The CLAP program is overseen by Alex Nain Saab Moran, a “Colombian Businessman” intimately involved in all of the Maduro regime’s criminal enterprises and corrupt foreign deals, including a food-for-gold program with Turkey that may also be linked to Iran’s food program and even the “gas-for-gold” scheme that helped Iran bypass sanctions until 2014. Saab’s partner in negotiating both of these deals with Iran and Turkey was none other than Tareck El Aissami. Not surprisingly, Saab has also allegedly been linked to Hezbollah. He was recently arrested in Cape Verde en route to Iran, and the US and Venezuela are currently battling over his extradition.
In February 2020, the US accused Iranian-Canadian Bahram Karimi of involvement in the “Venezuela Project,” a sanctions-evasion scheme involving the Iranian billionaire Najed family, high-ranking Iranian officials and the Venezuelan government. Iran’s use of Venezuela to launder funds and circumvent sanctions is nothing new, but the increasing Iranian presence in what’s left of the Venezuelan economy will likely provide it even more opportunities.

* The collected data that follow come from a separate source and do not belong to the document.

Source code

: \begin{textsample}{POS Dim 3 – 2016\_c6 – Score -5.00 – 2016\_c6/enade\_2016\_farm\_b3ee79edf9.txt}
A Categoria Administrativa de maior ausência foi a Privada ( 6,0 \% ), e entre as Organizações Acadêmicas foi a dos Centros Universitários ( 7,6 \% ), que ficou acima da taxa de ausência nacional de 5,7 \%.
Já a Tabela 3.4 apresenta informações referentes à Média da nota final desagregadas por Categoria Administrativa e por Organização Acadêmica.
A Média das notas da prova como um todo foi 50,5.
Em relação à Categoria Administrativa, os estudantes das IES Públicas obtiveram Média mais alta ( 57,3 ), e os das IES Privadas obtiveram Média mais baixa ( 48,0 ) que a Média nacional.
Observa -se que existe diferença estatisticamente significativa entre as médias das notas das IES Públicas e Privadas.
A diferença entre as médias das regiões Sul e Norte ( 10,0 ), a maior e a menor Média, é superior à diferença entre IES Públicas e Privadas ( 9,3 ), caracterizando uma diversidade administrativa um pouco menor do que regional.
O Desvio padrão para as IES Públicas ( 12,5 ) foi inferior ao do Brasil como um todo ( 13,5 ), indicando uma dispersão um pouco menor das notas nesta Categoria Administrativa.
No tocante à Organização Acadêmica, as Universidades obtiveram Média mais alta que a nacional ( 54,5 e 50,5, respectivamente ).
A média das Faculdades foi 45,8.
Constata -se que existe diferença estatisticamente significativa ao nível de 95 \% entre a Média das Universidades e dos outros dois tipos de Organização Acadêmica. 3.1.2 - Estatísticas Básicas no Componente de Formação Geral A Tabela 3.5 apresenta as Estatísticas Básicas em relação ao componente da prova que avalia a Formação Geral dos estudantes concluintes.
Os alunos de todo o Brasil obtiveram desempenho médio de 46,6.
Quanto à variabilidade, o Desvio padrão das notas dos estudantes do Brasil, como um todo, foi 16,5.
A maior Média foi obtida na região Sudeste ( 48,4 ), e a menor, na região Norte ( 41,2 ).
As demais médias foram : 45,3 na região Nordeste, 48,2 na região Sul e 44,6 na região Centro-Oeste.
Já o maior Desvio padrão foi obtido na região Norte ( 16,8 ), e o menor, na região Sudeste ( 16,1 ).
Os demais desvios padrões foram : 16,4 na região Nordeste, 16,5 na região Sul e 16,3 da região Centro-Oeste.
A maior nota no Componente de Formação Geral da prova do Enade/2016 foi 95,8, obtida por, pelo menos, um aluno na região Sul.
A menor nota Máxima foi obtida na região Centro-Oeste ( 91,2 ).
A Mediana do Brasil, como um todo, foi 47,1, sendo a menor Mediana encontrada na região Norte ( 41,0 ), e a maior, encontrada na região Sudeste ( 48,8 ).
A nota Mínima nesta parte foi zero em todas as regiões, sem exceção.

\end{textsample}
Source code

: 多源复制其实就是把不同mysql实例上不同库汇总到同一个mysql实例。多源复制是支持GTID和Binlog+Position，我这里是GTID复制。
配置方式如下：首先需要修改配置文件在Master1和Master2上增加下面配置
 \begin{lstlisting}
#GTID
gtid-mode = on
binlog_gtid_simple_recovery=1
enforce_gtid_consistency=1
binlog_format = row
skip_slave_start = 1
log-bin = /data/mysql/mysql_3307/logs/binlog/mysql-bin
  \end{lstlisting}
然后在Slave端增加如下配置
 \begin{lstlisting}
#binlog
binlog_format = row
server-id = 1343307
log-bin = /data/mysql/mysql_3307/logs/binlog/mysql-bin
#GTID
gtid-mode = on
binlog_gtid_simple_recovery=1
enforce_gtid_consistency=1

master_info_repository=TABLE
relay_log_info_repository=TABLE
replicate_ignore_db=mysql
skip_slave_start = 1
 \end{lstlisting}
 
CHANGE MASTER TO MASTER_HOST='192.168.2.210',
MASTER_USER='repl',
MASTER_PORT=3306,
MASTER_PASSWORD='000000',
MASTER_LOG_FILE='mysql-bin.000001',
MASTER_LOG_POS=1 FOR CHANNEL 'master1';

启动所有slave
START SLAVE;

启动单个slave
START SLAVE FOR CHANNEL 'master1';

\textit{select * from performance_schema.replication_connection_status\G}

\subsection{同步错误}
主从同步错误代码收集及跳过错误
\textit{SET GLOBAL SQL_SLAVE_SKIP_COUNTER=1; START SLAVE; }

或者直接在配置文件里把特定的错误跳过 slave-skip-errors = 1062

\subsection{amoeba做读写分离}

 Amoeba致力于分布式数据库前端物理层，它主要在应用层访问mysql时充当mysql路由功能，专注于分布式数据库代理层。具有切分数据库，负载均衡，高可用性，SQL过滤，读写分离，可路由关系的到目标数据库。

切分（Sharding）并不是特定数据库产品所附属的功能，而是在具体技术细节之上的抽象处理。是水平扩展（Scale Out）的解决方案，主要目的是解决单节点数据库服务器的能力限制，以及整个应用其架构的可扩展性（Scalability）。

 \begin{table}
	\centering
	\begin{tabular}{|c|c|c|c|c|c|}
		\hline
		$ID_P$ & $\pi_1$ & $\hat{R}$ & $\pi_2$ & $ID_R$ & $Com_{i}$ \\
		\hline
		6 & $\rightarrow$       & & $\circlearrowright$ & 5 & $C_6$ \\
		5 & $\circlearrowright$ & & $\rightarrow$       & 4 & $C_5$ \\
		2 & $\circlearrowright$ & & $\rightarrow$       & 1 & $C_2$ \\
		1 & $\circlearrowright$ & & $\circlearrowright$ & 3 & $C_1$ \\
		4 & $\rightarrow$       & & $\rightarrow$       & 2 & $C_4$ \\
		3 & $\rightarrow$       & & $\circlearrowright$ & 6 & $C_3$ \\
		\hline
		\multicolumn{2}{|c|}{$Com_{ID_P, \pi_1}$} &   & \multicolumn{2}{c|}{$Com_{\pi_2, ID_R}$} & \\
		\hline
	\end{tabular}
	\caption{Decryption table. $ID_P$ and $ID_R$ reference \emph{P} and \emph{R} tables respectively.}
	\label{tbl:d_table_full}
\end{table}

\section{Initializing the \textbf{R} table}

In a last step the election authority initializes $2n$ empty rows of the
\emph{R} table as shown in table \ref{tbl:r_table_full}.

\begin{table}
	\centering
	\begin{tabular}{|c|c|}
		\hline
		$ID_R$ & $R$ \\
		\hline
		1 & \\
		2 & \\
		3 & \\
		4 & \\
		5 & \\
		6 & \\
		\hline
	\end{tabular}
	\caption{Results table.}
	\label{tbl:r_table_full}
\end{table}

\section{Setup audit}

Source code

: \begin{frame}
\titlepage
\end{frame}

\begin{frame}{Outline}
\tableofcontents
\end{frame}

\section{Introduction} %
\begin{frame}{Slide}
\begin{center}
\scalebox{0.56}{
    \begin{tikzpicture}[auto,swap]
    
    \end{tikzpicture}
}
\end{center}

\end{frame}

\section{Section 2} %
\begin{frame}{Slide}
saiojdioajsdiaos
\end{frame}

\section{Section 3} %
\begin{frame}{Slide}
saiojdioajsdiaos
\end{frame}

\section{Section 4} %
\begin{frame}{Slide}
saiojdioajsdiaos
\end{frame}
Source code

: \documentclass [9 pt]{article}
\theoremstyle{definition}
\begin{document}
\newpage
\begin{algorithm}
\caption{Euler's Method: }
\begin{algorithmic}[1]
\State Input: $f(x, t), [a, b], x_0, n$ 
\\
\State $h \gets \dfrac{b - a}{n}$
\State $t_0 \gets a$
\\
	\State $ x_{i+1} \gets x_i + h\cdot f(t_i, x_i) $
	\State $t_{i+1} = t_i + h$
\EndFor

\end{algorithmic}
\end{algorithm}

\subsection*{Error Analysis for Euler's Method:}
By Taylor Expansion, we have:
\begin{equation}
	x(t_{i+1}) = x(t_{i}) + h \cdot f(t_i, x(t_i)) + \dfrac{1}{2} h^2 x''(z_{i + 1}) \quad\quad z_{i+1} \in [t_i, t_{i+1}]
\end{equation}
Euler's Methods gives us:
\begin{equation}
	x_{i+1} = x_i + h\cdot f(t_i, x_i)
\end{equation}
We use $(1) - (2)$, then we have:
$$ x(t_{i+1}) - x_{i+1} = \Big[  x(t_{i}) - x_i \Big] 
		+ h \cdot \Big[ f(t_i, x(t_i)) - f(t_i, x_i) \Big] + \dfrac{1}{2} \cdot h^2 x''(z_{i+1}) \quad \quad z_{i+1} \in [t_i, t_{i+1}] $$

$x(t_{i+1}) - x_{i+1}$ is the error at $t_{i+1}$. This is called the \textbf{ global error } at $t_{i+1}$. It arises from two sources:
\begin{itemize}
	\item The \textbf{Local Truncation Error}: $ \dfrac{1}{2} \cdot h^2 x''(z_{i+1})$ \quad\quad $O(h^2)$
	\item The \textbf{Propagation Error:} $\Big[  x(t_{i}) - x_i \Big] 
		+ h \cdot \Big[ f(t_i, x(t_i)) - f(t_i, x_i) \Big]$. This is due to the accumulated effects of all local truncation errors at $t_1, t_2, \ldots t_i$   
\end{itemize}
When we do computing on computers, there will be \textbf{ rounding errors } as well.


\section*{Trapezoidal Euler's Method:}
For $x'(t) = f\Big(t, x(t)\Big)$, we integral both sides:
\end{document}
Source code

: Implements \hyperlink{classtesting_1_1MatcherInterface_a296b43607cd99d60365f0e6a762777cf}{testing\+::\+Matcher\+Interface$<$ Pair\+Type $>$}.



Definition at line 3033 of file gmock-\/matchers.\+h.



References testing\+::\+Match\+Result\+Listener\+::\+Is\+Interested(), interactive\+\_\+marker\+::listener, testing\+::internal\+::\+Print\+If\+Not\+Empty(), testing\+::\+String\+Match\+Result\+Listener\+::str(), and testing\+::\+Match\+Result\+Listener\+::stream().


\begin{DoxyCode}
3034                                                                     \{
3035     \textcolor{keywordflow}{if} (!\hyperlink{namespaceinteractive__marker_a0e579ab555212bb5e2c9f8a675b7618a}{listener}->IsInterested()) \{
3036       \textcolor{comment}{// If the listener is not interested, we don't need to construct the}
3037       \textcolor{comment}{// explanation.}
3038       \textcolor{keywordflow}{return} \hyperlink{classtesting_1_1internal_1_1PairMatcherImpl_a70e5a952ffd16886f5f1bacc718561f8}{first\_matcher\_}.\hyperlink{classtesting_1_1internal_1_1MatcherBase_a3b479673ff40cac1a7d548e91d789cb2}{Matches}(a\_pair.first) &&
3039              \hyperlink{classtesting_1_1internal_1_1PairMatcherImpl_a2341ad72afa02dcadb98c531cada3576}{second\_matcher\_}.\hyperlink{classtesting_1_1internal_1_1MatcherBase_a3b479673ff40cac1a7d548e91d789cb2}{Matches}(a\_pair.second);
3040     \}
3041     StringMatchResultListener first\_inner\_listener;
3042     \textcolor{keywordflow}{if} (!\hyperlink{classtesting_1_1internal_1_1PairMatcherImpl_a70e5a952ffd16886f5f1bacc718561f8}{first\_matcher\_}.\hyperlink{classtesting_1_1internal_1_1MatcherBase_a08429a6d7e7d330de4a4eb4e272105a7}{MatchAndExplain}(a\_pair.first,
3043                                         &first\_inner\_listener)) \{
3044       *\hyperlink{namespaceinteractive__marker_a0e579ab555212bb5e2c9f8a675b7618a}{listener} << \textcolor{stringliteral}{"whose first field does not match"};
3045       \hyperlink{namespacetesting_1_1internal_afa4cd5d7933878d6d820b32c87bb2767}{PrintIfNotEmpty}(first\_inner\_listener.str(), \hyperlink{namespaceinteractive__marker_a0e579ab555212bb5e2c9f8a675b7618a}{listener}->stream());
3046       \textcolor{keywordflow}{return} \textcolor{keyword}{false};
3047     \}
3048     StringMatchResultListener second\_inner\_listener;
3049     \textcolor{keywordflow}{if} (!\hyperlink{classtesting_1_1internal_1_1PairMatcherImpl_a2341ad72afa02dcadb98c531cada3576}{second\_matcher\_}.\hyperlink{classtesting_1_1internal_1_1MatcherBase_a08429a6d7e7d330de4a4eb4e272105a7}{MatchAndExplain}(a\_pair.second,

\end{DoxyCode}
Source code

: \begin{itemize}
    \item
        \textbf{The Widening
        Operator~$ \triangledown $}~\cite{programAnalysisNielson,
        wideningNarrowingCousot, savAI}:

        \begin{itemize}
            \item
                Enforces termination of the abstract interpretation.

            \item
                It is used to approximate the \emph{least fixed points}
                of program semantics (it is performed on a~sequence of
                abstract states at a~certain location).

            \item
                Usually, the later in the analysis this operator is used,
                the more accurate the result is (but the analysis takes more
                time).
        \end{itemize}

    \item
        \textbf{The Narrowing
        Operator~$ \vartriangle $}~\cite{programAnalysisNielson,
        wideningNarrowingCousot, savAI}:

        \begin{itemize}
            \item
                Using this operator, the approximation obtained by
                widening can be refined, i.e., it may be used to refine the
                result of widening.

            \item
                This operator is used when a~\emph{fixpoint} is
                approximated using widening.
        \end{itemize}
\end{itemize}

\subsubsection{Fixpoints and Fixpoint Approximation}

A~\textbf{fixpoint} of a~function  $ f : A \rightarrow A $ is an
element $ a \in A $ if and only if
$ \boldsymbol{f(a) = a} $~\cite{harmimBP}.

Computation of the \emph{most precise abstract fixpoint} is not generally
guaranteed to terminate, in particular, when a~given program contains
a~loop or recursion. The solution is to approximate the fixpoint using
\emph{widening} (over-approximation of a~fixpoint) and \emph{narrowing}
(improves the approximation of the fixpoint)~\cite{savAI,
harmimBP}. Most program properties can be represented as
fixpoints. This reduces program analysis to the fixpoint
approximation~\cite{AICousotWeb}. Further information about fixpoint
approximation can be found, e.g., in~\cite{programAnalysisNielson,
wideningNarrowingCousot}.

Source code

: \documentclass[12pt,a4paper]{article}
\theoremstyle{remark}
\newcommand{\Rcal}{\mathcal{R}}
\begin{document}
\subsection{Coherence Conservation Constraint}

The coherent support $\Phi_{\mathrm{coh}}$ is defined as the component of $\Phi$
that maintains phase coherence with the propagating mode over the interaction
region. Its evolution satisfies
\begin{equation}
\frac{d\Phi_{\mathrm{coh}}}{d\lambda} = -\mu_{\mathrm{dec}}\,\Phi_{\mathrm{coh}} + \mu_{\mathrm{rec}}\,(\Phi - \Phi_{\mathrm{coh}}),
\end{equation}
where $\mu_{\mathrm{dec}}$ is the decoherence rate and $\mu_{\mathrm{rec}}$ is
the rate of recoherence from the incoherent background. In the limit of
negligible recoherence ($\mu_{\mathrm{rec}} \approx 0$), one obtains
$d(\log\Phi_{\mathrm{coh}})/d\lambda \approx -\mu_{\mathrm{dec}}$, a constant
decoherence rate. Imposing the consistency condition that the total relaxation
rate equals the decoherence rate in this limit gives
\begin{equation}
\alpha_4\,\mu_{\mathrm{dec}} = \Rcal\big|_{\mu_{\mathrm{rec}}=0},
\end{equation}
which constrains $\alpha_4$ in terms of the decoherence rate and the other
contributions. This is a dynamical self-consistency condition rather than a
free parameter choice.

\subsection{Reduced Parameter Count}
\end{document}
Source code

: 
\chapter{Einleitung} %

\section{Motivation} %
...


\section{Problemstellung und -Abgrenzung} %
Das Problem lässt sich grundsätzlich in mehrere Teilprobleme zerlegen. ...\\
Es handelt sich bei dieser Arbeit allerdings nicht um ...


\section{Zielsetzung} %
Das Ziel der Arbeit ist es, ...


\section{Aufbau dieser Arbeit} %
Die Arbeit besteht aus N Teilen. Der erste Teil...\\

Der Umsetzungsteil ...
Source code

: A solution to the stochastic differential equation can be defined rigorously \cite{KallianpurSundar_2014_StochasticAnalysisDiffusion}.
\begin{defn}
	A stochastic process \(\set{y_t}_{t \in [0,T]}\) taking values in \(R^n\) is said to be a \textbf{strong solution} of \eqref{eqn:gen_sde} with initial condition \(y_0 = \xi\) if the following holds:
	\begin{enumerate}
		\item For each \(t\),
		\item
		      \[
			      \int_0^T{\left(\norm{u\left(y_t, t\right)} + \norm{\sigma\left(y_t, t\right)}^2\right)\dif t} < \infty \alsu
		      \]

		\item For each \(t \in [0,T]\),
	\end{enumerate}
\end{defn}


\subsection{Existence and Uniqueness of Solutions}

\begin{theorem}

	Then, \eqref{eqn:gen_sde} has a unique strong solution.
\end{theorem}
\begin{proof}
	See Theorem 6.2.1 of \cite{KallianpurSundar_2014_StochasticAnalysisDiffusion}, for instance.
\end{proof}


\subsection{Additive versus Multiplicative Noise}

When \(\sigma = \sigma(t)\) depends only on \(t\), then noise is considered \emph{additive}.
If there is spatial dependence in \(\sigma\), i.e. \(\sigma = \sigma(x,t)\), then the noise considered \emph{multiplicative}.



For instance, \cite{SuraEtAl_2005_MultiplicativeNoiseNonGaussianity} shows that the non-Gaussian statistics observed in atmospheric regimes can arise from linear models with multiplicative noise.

Already in 2013, former US Assistant Secretary of State for Western Hemisphere Affairs Roger Noriega told the Washington Free Beacon, “It’s easy to say billions have been laundered through various Iranian enterprises and institutions through the Venezuelan economy. The Iranians have seized on this as a way to evade sanctions,” and warned that the Iranian and Hezbollah role would only increase under Maduro. This has proved prescient.